Dalam setiap keluarga Jawa, tumpeng adalah bagian yang tidak terpisahkan dari kehidupan. Tumpeng selalu hadir dalam acara-acara penting, khususnya acara yang sarat dengan adat istiadat, baik acara keluarga, acara adat, maupun acara warga. Hal ini juga berlaku bagi keluarga Penulis, sekalipun mayoritas dari kami mengenyam pendidikan di negara-negara barat (di Eropa, Australia dan sebagainya).
Acara Keluarga
Pada acara Mitoni/Tingkeban (7 Bulan Kehamilan), tumpeng hadir sebagai simbol doa agar bayi lahir sehat dan selamat. Biasanya tumpeng dihias tujuh lauk.
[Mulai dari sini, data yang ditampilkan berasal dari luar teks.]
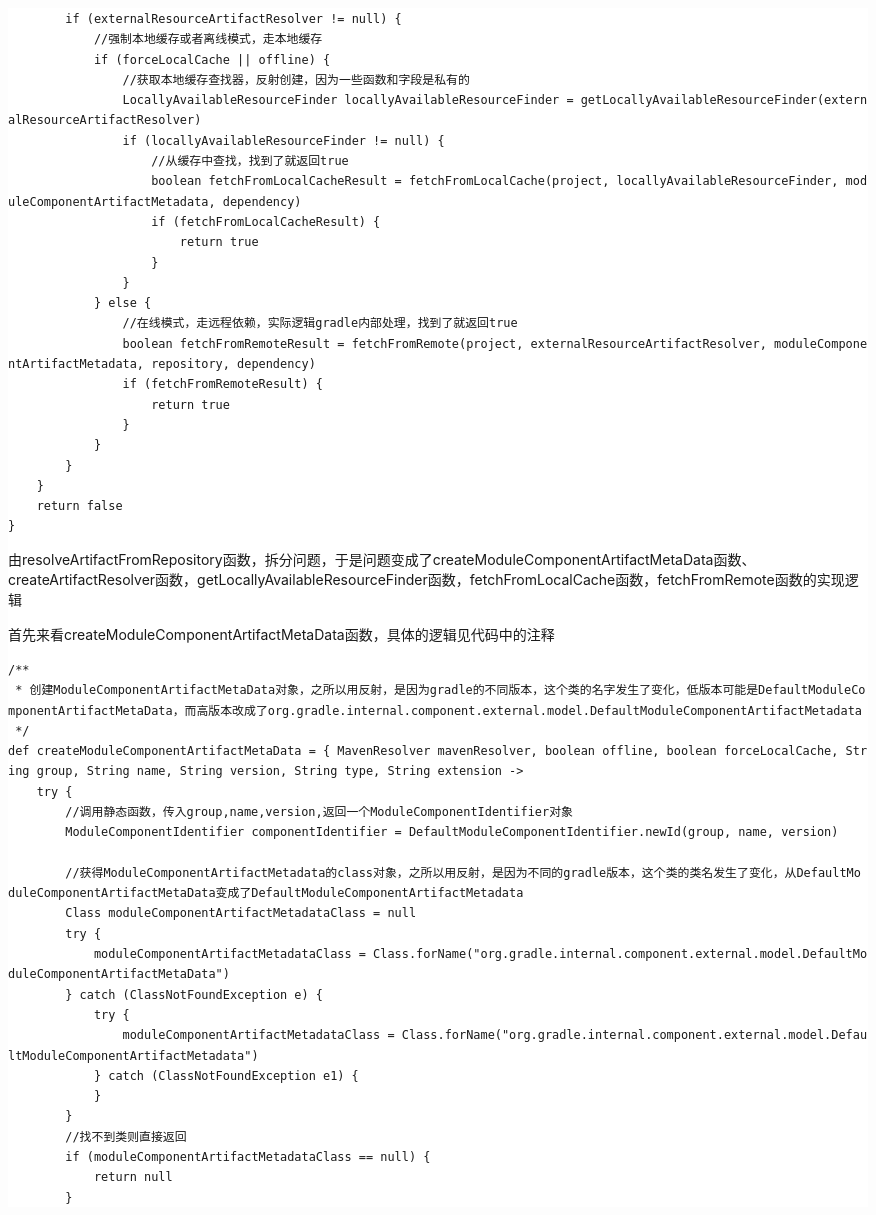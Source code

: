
 ```
        if (externalResourceArtifactResolver != null) {
            //强制本地缓存或者离线模式，走本地缓存
            if (forceLocalCache || offline) {
                //获取本地缓存查找器，反射创建，因为一些函数和字段是私有的
                LocallyAvailableResourceFinder locallyAvailableResourceFinder = getLocallyAvailableResourceFinder(externalResourceArtifactResolver)
                if (locallyAvailableResourceFinder != null) {
                    //从缓存中查找，找到了就返回true
                    boolean fetchFromLocalCacheResult = fetchFromLocalCache(project, locallyAvailableResourceFinder, moduleComponentArtifactMetadata, dependency)
                    if (fetchFromLocalCacheResult) {
                        return true
                    }
                }
            } else {
                //在线模式，走远程依赖，实际逻辑gradle内部处理，找到了就返回true
                boolean fetchFromRemoteResult = fetchFromRemote(project, externalResourceArtifactResolver, moduleComponentArtifactMetadata, repository, dependency)
                if (fetchFromRemoteResult) {
                    return true
                }
            }
        }
    }
    return false
}
```


由resolveArtifactFromRepository函数，拆分问题，于是问题变成了createModuleComponentArtifactMetaData函数、
createArtifactResolver函数，getLocallyAvailableResourceFinder函数，fetchFromLocalCache函数，fetchFromRemote函数的实现逻辑

首先来看createModuleComponentArtifactMetaData函数，具体的逻辑见代码中的注释

```
/**
 * 创建ModuleComponentArtifactMetaData对象，之所以用反射，是因为gradle的不同版本，这个类的名字发生了变化，低版本可能是DefaultModuleComponentArtifactMetaData，而高版本改成了org.gradle.internal.component.external.model.DefaultModuleComponentArtifactMetadata
 */
def createModuleComponentArtifactMetaData = { MavenResolver mavenResolver, boolean offline, boolean forceLocalCache, String group, String name, String version, String type, String extension ->
    try {
        //调用静态函数，传入group,name,version,返回一个ModuleComponentIdentifier对象
        ModuleComponentIdentifier componentIdentifier = DefaultModuleComponentIdentifier.newId(group, name, version)

        //获得ModuleComponentArtifactMetadata的class对象，之所以用反射，是因为不同的gradle版本，这个类的类名发生了变化，从DefaultModuleComponentArtifactMetaData变成了DefaultModuleComponentArtifactMetadata
        Class moduleComponentArtifactMetadataClass = null
        try {
            moduleComponentArtifactMetadataClass = Class.forName("org.gradle.internal.component.external.model.DefaultModuleComponentArtifactMetaData")
        } catch (ClassNotFoundException e) {
            try {
                moduleComponentArtifactMetadataClass = Class.forName("org.gradle.internal.component.external.model.DefaultModuleComponentArtifactMetadata")
            } catch (ClassNotFoundException e1) {
            }
        }
        //找不到类则直接返回
        if (moduleComponentArtifactMetadataClass == null) {
            return null
        }
```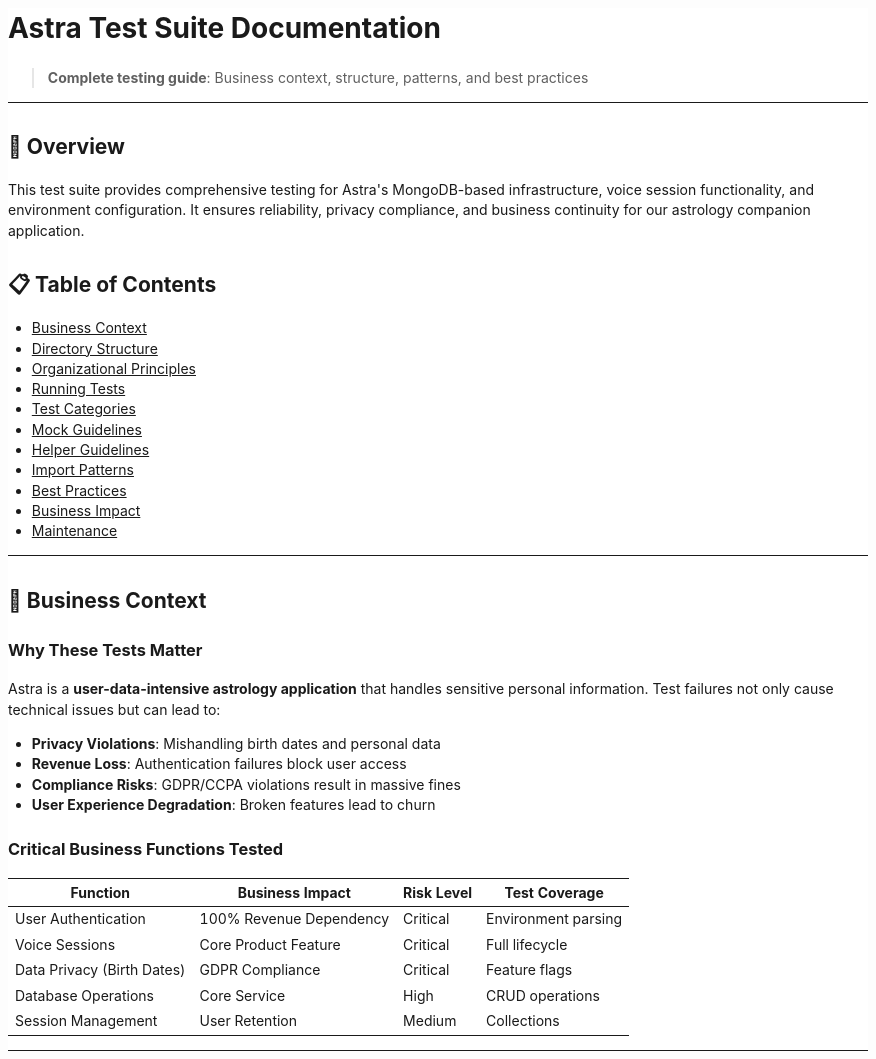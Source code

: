 # Astra Test Suite Documentation

> **Complete testing guide**: Business context, structure, patterns, and best practices

---

## 🎯 Overview

This test suite provides comprehensive testing for Astra's MongoDB-based infrastructure, voice session functionality, and environment configuration. It ensures reliability, privacy compliance, and business continuity for our astrology companion application.

## 📋 Table of Contents

- [Business Context](#business-context)
- [Directory Structure](#directory-structure)
- [Organizational Principles](#organizational-principles)
- [Running Tests](#running-tests)
- [Test Categories](#test-categories)
- [Mock Guidelines](#mock-guidelines)
- [Helper Guidelines](#helper-guidelines)
- [Import Patterns](#import-patterns)
- [Best Practices](#best-practices)
- [Business Impact](#business-impact)
- [Maintenance](#maintenance)

---

## 🏢 Business Context

### Why These Tests Matter

Astra is a **user-data-intensive astrology application** that handles sensitive personal information. Test failures not only cause technical issues but can lead to:

- **Privacy Violations**: Mishandling birth dates and personal data
- **Revenue Loss**: Authentication failures block user access
- **Compliance Risks**: GDPR/CCPA violations result in massive fines
- **User Experience Degradation**: Broken features lead to churn

### Critical Business Functions Tested

| Function | Business Impact | Risk Level | Test Coverage |
|----------|----------------|------------|---------------|
| User Authentication | 100% Revenue Dependency | Critical | Environment parsing |
| Voice Sessions | Core Product Feature | Critical | Full lifecycle |
| Data Privacy (Birth Dates) | GDPR Compliance | Critical | Feature flags |
| Database Operations | Core Service | High | CRUD operations |
| Session Management | User Retention | Medium | Collections |

---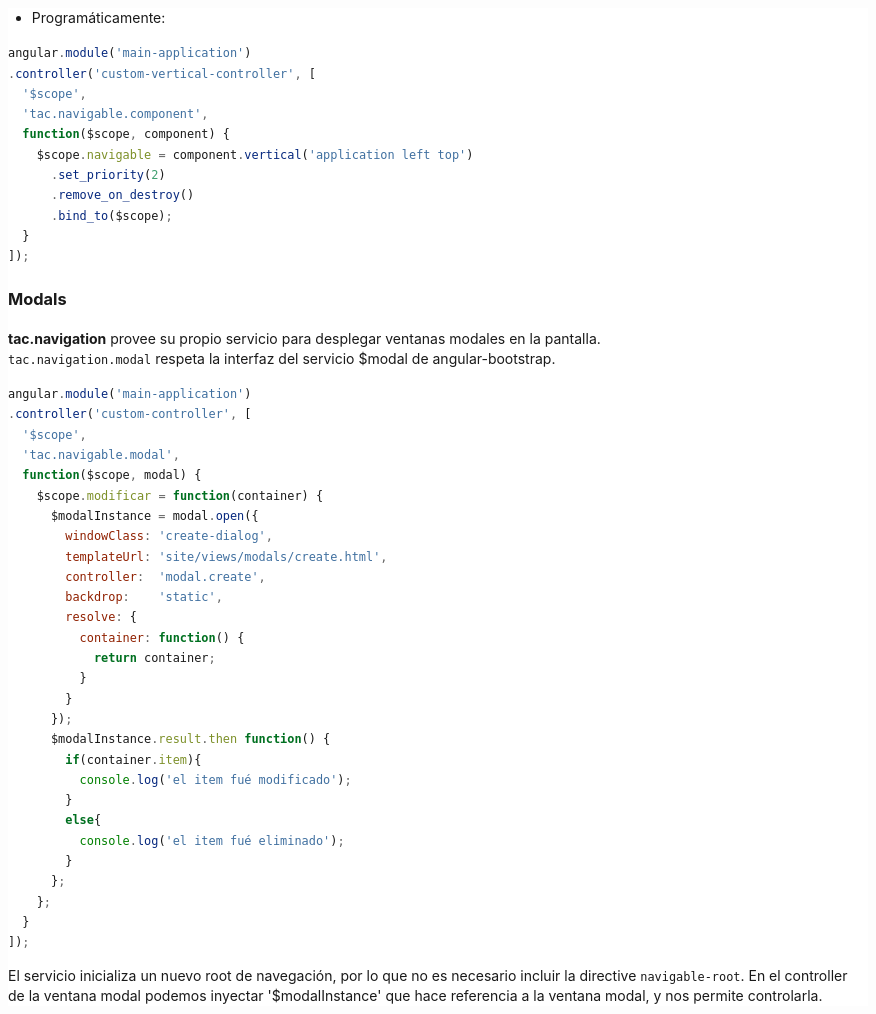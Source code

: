 * Programáticamente:
```js
angular.module('main-application')
.controller('custom-vertical-controller', [
  '$scope', 
  'tac.navigable.component', 
  function($scope, component) {
    $scope.navigable = component.vertical('application left top')
      .set_priority(2)
      .remove_on_destroy()
      .bind_to($scope);
  }
]);
```

### Modals

**tac.navigation** provee su propio servicio para desplegar ventanas modales en la pantalla.    
`tac.navigation.modal` respeta la interfaz del servicio $modal de angular-bootstrap.    

```js
angular.module('main-application')
.controller('custom-controller', [
  '$scope', 
  'tac.navigable.modal', 
  function($scope, modal) {
    $scope.modificar = function(container) {
      $modalInstance = modal.open({
        windowClass: 'create-dialog',
        templateUrl: 'site/views/modals/create.html',
        controller:  'modal.create',
        backdrop:    'static',
        resolve: {
          container: function() {
            return container;
          }
        }
      });
      $modalInstance.result.then function() {
        if(container.item){
          console.log('el item fué modificado');
        }
        else{
          console.log('el item fué eliminado');
        }
      };
    };
  }
]);
```

El servicio inicializa un nuevo root de navegación, por lo que no es necesario incluir la directive `navigable-root`.
En el controller de la ventana modal podemos inyectar '$modalInstance' que hace referencia a la ventana modal, y nos permite controlarla.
Pada acara Aqiqah, tumpeng digunakan sebagai bentuk syukur atas kelahiran anak, dan boasanya dikombinasikan dengan nasi kebuli atau nasi putih biasa, tapi tumpeng kuning juga populer.
Pada acara Ulang Tahun, terutama untuk ulang tahun anak-anak, orang tua, atau usia "keramat" seperti 17, 40, 50 tahun, tumpeng juga hadir dan lazimnya puncak tumpeng diberikan kepada orang tua atau anak sebagai tanda restu.
Pada acara Lamaran dan Pernikahan, tumpeng menjadi simbol restu leluhur dan berkah dalam memulai hidup baru. Dalam lamaran, tumpeng kadang dibawa pihak pria sebagai bagian dari seserahan.
Selain itu, tumpeng juga hadir dalam acara khitanan, saat anak gadis akil balig, dan sebagainya.
Acara Adat atau Ritus Kehidupan
Pada acara Selapanan (35 hari setelah kelahiran bayi), tumpeng disajikan sebagai simbol terima kasih atas perkembangan awal bayi.
Pada acara Tingkeban (Mitoni -- lihat di atas) dan Tedhak Siten (turun tanah, ketika bayi berusia 7 (tujuh) atau 8 (delapan) bulan, di mana bayi mulai belajar berjalan), tumpeng hadir sebagai bagian dari rangkaian prosesi.